被災者いじめや差別の中身をよく見てみよう。この内容は主に「賠償金」とか「放射能」に関するものだ。家族や住居を失ったといった彼らの不幸に関するものではないのだ。いじめる側、差別する側が、そうした不幸な場面を直視できないのではないだろうか。被災者に属する事柄には目を向けず、被災者に付随しているものばかりを非難しているだけではないだろうか。これは精神的な未熟さを示すものだと僕は思う。
例えば、うまくいかないことがあるとする。上手く行かない何かが自分の中にあると考える人と、上手く行かないのは親の育て方のせいだと考える人の違いのようなものだ。自分自身に属しているものを見ようとするか、自分に付随している他者を見ようとするかの違いだ。当然、未熟な人ほど自分自身に目を向けることが難しい。
被災者が「賠償金」を貰う。それがそんなに悪いことなのだろうか。彼らにはその権利があるし、その権利を認めているのは国であって、彼らではないのだ。さらに言えば、彼らが賠償金を貰うことでとやかく言うのであれば、彼らにではなく、国に対してとやかく言うのが筋ではないだろうか。
「放射能」も然りである。彼らは放射能を浴びたかもしれないが、彼らが好きで浴びたわけではない。彼らに何の落ち度があろう。被災者じゃなくても、職業によっては放射能を浴びている人もいるのである。

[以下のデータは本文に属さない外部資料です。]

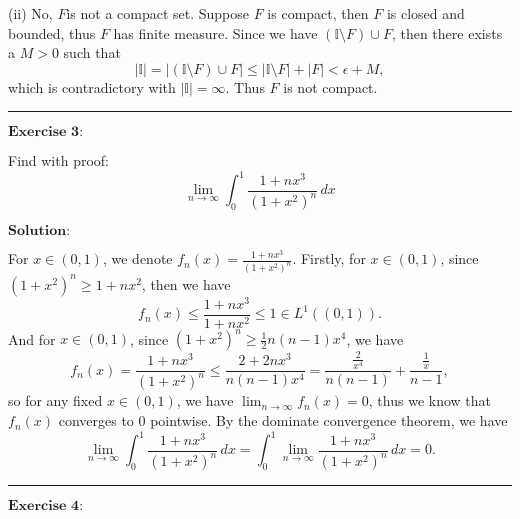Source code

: \documentclass[12pt]{article}
\begin{document}
(ii) No, $F$is not a compact set. Suppose $F$ is compact, then $F$ is closed and bounded, thus $F$ has finite measure. Since we have $(\mathbb{I} \setminus F) \cup F$, then there exists a $M > 0$ such that 
\begin{equation*}
    |\mathbb{I}| = |(\mathbb{I} \setminus F) \cup F| \leq |\mathbb{I} \setminus F| + |F| < \epsilon + M,
\end{equation*}
which is contradictory with $|\mathbb{I}| = \infty$. Thus $F$ is not compact.

\vspace{8pt}

\noindent\rule[0.25\baselineskip]{\textwidth}{0.5pt}

$\textbf{Exercise 3:}$

Find with proof:
\begin{equation*}
    \lim_{n \to \infty} \int_{0}^{1} \frac{1 + n x^{3}}{(1 + x^{2})^{n}} \, d x 
\end{equation*}

\vspace{8pt}
$\textbf{Solution:}$

For $x \in (0, 1)$, we denote $f_{n}(x) = \frac{1 + n x^{3}}{(1 + x^{2})^{n}}$. Firstly, for $x \in (0, 1)$, since $(1 + x^{2})^{n} \geq 1 + n x^{2}$, then we have
\begin{equation*}
    f_{n}(x) \leq \frac{1 + n x^{3}}{1 + n x^{2}} \leq 1 \in L^{1}((0, 1)).
\end{equation*}
And for $x \in (0, 1)$, since $(1 + x^{2})^{n} \geq \frac{1}{2}n(n-1) x^{4}$, we have
\begin{equation*}
    f_{n}(x) = \frac{1 + n x^{3}}{(1 + x^{2})^{n}} \leq \frac{2 + 2 n x^{3}}{n(n-1) x^{4}}  = \frac{\frac{2}{x^{4}}}{n(n - 1)} + \frac{\frac{1}{x}}{n-1},
\end{equation*}
so for any fixed $x \in (0, 1)$, we have $\lim_{n \to \infty} f_{n} (x) = 0$, thus we know that $f_{n}(x)$ converges to $0$ pointwise. By the dominate convergence theorem, we have
\begin{equation*}
    \lim_{n \to \infty} \int_{0}^{1} \frac{1 + n x^{3}}{(1 + x^{2})^{n}} \, d x = \int_{0}^{1} \lim_{n \to \infty} \frac{1 + n x^{3}}{(1 + x^{2})^{n}} \, d x = 0.
\end{equation*}

\vspace{8pt}

\noindent\rule[0.25\baselineskip]{\textwidth}{0.5pt}

$\textbf{Exercise 4:}$
\end{document}

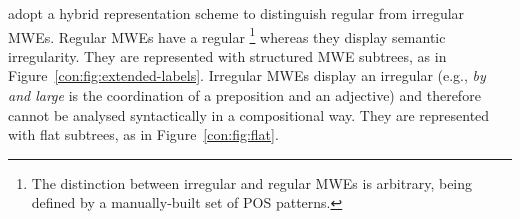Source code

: \documentclass[output=paper]{langsci/langscibook}
\begin{document}
\citet{candito2014strategies} adopt a hybrid representation scheme to distinguish regular from irregular MWEs. Regular MWEs have a regular \footnote{The distinction between irregular and regular MWEs is arbitrary, being defined by a manually-built set of POS patterns.} whereas they display semantic irregularity. They are represented with structured MWE subtrees, as in Figure~\ref{con:fig:extended-labels}. Irregular MWEs display an irregular  (e.g., \textit{by and large} is the coordination of a preposition and an adjective) and therefore cannot be analysed syntactically in a compositional way. They are represented with flat subtrees, as in Figure~\ref{con:fig:flat}.










\end{document}
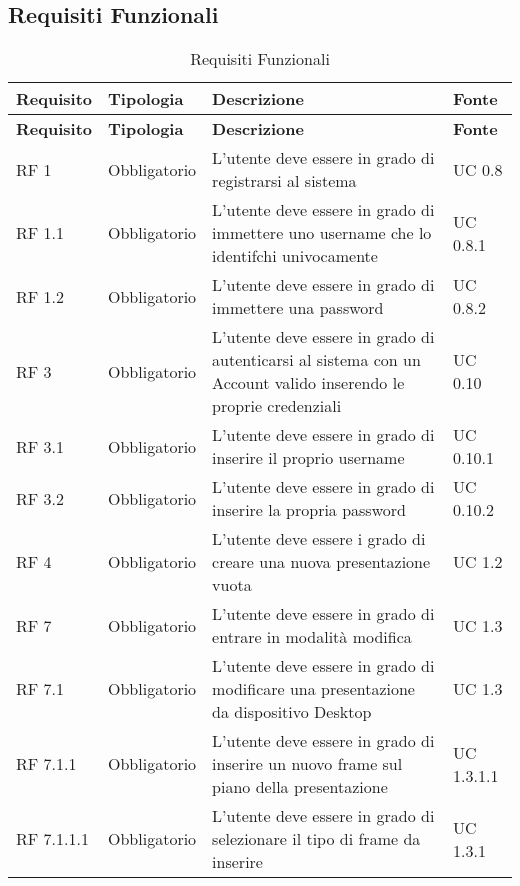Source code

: \subsection{Requisiti Funzionali}{
	\renewcommand*{\arraystretch}{1.4}
	\begin{longtable} [c]{| p{2.5cm} | p{2.5cm} | p{6cm} |p{2.5cm}|}
		\caption{Requisiti Funzionali \label{tab:reqFunzionali}}\\
	 \hline
	 \textbf{Requisito} & \textbf{Tipologia} & \textbf{Descrizione} & \textbf{Fonte} \\
	 \hline
	 \endfirsthead
	 \hline
	 \textbf{Requisito} & \textbf{Tipologia} & \textbf{Descrizione} & \textbf{Fonte} \\
	 \hline
			\endhead
	 \hline
	 \endfoot
	 \hline
	 \endlastfoot
		RF 1 & Obbligatorio & L'utente deve essere in grado di registrarsi al sistema & UC 0.8\\
		\hline
		RF 1.1 & Obbligatorio & L'utente deve essere in grado di immettere uno username che lo identifchi univocamente & UC 0.8.1\\
		\hline
		RF 1.2 & Obbligatorio & L'utente deve essere in grado di immettere una password & UC 0.8.2\\
		\hline
		RF 3 & Obbligatorio & L'utente deve essere in grado di autenticarsi al sistema con un Account\ped{g} valido inserendo le proprie credenziali & UC 0.10\\
		\hline
		RF 3.1 & Obbligatorio & L'utente deve essere in grado di inserire il proprio username & UC 0.10.1\\		
		\hline
		RF 3.2 & Obbligatorio & L'utente deve essere in grado di inserire la propria password & UC 0.10.2\\
		\hline
		RF 4 & Obbligatorio & L’utente deve essere i grado di creare una nuova presentazione vuota & UC 1.2\\
		\hline	
		RF 7 & Obbligatorio & L'utente deve essere in grado di entrare in modalità modifica & UC 1.3\\
		\hline
		RF 7.1 & Obbligatorio & L'utente deve essere in grado di modificare una presentazione da dispositivo Desktop\ped{g} & UC 1.3\\						
		\hline
		RF 7.1.1 & Obbligatorio & L'utente deve essere in grado di inserire un nuovo frame\ped{g} sul piano della presentazione\ped{g} & UC 1.3.1.1\\
		\hline
		RF 7.1.1.1 & Obbligatorio & L'utente deve essere in grado di selezionare il tipo di frame\ped{g} da inserire & UC 1.3.1\\

\end{longtable}}
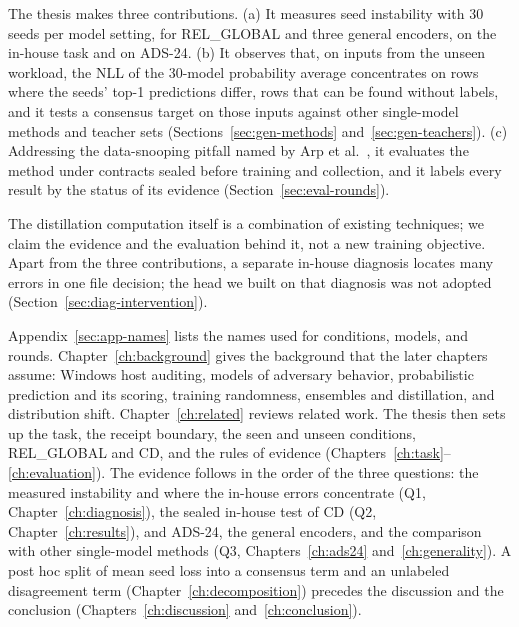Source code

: The thesis makes three contributions. (a) It measures seed instability
with 30 seeds per model setting, for REL\_GLOBAL and three general
encoders, on the in-house task and on ADS-24. (b) It observes that, on
inputs from the unseen workload, the NLL of the 30-model probability
average concentrates on rows where the seeds' top-1 predictions differ,
rows that can be found without labels, and it tests a consensus target
on those inputs against other single-model methods and teacher sets
(Sections~\ref{sec:gen-methods} and~\ref{sec:gen-teachers}). (c) Addressing the
data-snooping pitfall named by Arp et al.~\cite{arp2020dos}, it
evaluates the method under contracts sealed before training and
collection, and it labels every result by the status of its evidence
(Section~\ref{sec:eval-rounds}).

The distillation computation itself is a combination of existing
techniques; we claim the evidence and the evaluation behind it, not a
new training objective. Apart from the three contributions, a separate
in-house diagnosis locates many errors in one file decision; the head
we built on that diagnosis was not adopted
(Section~\ref{sec:diag-intervention}).

Appendix~\ref{sec:app-names} lists the names used for conditions,
models, and rounds. Chapter~\ref{ch:background} gives the background
that the later chapters assume: Windows host auditing, models of adversary behavior,
probabilistic prediction and its scoring, training randomness,
ensembles and distillation, and distribution shift.
Chapter~\ref{ch:related} reviews related work. The thesis then sets up the task, the receipt boundary, the seen and unseen conditions,
REL\_GLOBAL and CD, and the rules of evidence
(Chapters~\ref{ch:task}--\ref{ch:evaluation}). The evidence follows in
the order of the three questions: the measured instability and where
the in-house errors concentrate (Q1, Chapter~\ref{ch:diagnosis}), the
sealed in-house test of CD (Q2, Chapter~\ref{ch:results}), and ADS-24,
the general encoders, and the comparison with other single-model
methods (Q3, Chapters~\ref{ch:ads24} and~\ref{ch:generality}). A post
hoc split of mean seed loss into a consensus term and an unlabeled
disagreement term (Chapter~\ref{ch:decomposition}) precedes the
discussion and the conclusion (Chapters~\ref{ch:discussion}
and~\ref{ch:conclusion}).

いっそのこと、震災なんて風化してしまえば、例えば福島の人と会っても、「福島から来はったん、それはそれは遠いところからよう来はったなあ」と普通に言えるようになるかもしれない。風化させないから、ただ福島から来たというだけで、福島の人に「地震」に関するありとあらゆるイメージを付与してしまうのかもしれない。
風化させないと考える人たちとは、考え方とか価値観の違いでしかないのだ。そういう人たちに反対しているわけではないのだ。そこはきちんと押さえておこう。ただ、それがいじめや差別を生み出すことに加担しているのであれば、風化させる方がましだと僕は考えているだけである。震災の記憶を保持することよりも、今現在生きづらい思いをしている人を救う方がましだと思うのである。